PROBLEM:
Please print every record exactly as it stands, leaving out the pictures.

════

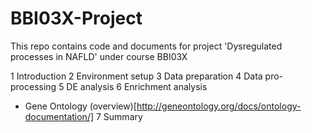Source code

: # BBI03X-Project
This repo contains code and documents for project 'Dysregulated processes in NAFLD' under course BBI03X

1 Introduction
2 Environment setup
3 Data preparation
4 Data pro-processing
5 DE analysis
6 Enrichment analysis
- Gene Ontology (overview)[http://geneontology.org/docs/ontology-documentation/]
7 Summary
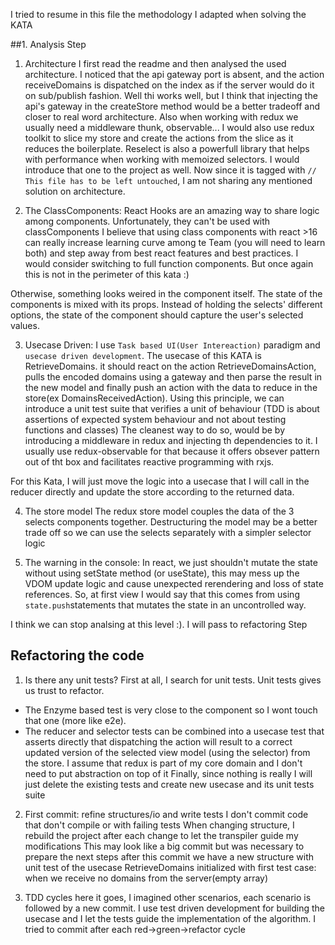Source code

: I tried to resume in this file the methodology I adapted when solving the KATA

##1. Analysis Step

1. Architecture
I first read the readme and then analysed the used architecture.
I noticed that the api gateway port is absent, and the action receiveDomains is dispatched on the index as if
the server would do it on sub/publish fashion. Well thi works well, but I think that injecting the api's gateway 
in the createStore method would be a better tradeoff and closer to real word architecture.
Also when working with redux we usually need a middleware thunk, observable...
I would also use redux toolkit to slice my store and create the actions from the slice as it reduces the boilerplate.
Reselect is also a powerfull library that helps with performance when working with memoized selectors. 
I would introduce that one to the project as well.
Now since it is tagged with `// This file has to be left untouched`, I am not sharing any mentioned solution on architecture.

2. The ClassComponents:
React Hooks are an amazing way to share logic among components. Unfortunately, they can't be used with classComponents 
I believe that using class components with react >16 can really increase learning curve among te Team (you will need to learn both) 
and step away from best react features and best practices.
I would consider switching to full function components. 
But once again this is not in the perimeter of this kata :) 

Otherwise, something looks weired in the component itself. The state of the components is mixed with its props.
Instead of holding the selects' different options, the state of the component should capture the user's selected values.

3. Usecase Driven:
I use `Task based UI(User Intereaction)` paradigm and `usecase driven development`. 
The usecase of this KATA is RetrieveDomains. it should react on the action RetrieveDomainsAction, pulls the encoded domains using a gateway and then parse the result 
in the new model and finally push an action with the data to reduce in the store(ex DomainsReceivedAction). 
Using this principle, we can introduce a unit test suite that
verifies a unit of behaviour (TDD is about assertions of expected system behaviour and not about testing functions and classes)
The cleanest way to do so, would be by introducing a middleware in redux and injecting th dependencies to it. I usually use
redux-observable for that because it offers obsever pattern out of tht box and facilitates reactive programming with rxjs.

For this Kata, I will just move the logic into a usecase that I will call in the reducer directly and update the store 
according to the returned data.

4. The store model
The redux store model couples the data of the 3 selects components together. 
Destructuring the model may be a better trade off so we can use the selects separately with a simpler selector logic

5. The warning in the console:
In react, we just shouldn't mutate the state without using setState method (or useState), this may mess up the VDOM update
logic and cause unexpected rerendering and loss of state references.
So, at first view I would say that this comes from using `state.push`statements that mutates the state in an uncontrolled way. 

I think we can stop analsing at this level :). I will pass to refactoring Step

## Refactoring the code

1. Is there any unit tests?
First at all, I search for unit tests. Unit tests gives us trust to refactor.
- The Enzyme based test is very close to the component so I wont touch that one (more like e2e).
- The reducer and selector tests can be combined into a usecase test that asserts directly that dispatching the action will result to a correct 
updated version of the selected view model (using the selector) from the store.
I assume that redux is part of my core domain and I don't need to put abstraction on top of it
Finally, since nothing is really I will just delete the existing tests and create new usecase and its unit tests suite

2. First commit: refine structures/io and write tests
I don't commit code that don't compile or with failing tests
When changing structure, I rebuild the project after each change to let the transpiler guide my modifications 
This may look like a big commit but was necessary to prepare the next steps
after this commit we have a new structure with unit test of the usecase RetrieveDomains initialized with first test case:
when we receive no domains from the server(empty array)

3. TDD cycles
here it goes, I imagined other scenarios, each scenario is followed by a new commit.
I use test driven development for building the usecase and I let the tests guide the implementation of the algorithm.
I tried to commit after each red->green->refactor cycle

════

RESPONSE TO THE EXERCISE:
Source code

: # BBI03X-Project
This repo contains code and documents for project 'Dysregulated processes in NAFLD' under course BBI03X

1 Introduction
2 Environment setup
3 Data preparation
4 Data pro-processing
5 DE analysis
6 Enrichment analysis
- Gene Ontology (overview)[http://geneontology.org/docs/ontology-documentation/]
7 Summary
Source code

: I tried to resume in this file the methodology I adapted when solving the KATA

##1. Analysis Step

1. Architecture
I first read the readme and then analysed the used architecture.
I noticed that the api gateway port is absent, and the action receiveDomains is dispatched on the index as if
the server would do it on sub/publish fashion. Well thi works well, but I think that injecting the api's gateway 
in the createStore method would be a better tradeoff and closer to real word architecture.
Also when working with redux we usually need a middleware thunk, observable...
I would also use redux toolkit to slice my store and create the actions from the slice as it reduces the boilerplate.
Reselect is also a powerfull library that helps with performance when working with memoized selectors. 
I would introduce that one to the project as well.
Now since it is tagged with `// This file has to be left untouched`, I am not sharing any mentioned solution on architecture.

2. The ClassComponents:
React Hooks are an amazing way to share logic among components. Unfortunately, they can't be used with classComponents 
I believe that using class components with react >16 can really increase learning curve among te Team (you will need to learn both) 
and step away from best react features and best practices.
I would consider switching to full function components. 
But once again this is not in the perimeter of this kata :) 

Otherwise, something looks weired in the component itself. The state of the components is mixed with its props.
Instead of holding the selects' different options, the state of the component should capture the user's selected values.

3. Usecase Driven:
I use `Task based UI(User Intereaction)` paradigm and `usecase driven development`. 
The usecase of this KATA is RetrieveDomains. it should react on the action RetrieveDomainsAction, pulls the encoded domains using a gateway and then parse the result 
in the new model and finally push an action with the data to reduce in the store(ex DomainsReceivedAction). 
Using this principle, we can introduce a unit test suite that
verifies a unit of behaviour (TDD is about assertions of expected system behaviour and not about testing functions and classes)
The cleanest way to do so, would be by introducing a middleware in redux and injecting th dependencies to it. I usually use
redux-observable for that because it offers obsever pattern out of tht box and facilitates reactive programming with rxjs.

For this Kata, I will just move the logic into a usecase that I will call in the reducer directly and update the store 
according to the returned data.

4. The store model
The redux store model couples the data of the 3 selects components together. 
Destructuring the model may be a better trade off so we can use the selects separately with a simpler selector logic

5. The warning in the console:
In react, we just shouldn't mutate the state without using setState method (or useState), this may mess up the VDOM update
logic and cause unexpected rerendering and loss of state references.
So, at first view I would say that this comes from using `state.push`statements that mutates the state in an uncontrolled way. 

I think we can stop analsing at this level :). I will pass to refactoring Step

## Refactoring the code

1. Is there any unit tests?
First at all, I search for unit tests. Unit tests gives us trust to refactor.
- The Enzyme based test is very close to the component so I wont touch that one (more like e2e).
- The reducer and selector tests can be combined into a usecase test that asserts directly that dispatching the action will result to a correct 
updated version of the selected view model (using the selector) from the store.
I assume that redux is part of my core domain and I don't need to put abstraction on top of it
Finally, since nothing is really I will just delete the existing tests and create new usecase and its unit tests suite

2. First commit: refine structures/io and write tests
I don't commit code that don't compile or with failing tests
When changing structure, I rebuild the project after each change to let the transpiler guide my modifications 
This may look like a big commit but was necessary to prepare the next steps
after this commit we have a new structure with unit test of the usecase RetrieveDomains initialized with first test case:
when we receive no domains from the server(empty array)

3. TDD cycles
here it goes, I imagined other scenarios, each scenario is followed by a new commit.
I use test driven development for building the usecase and I let the tests guide the implementation of the algorithm.
I tried to commit after each red->green->refactor cycle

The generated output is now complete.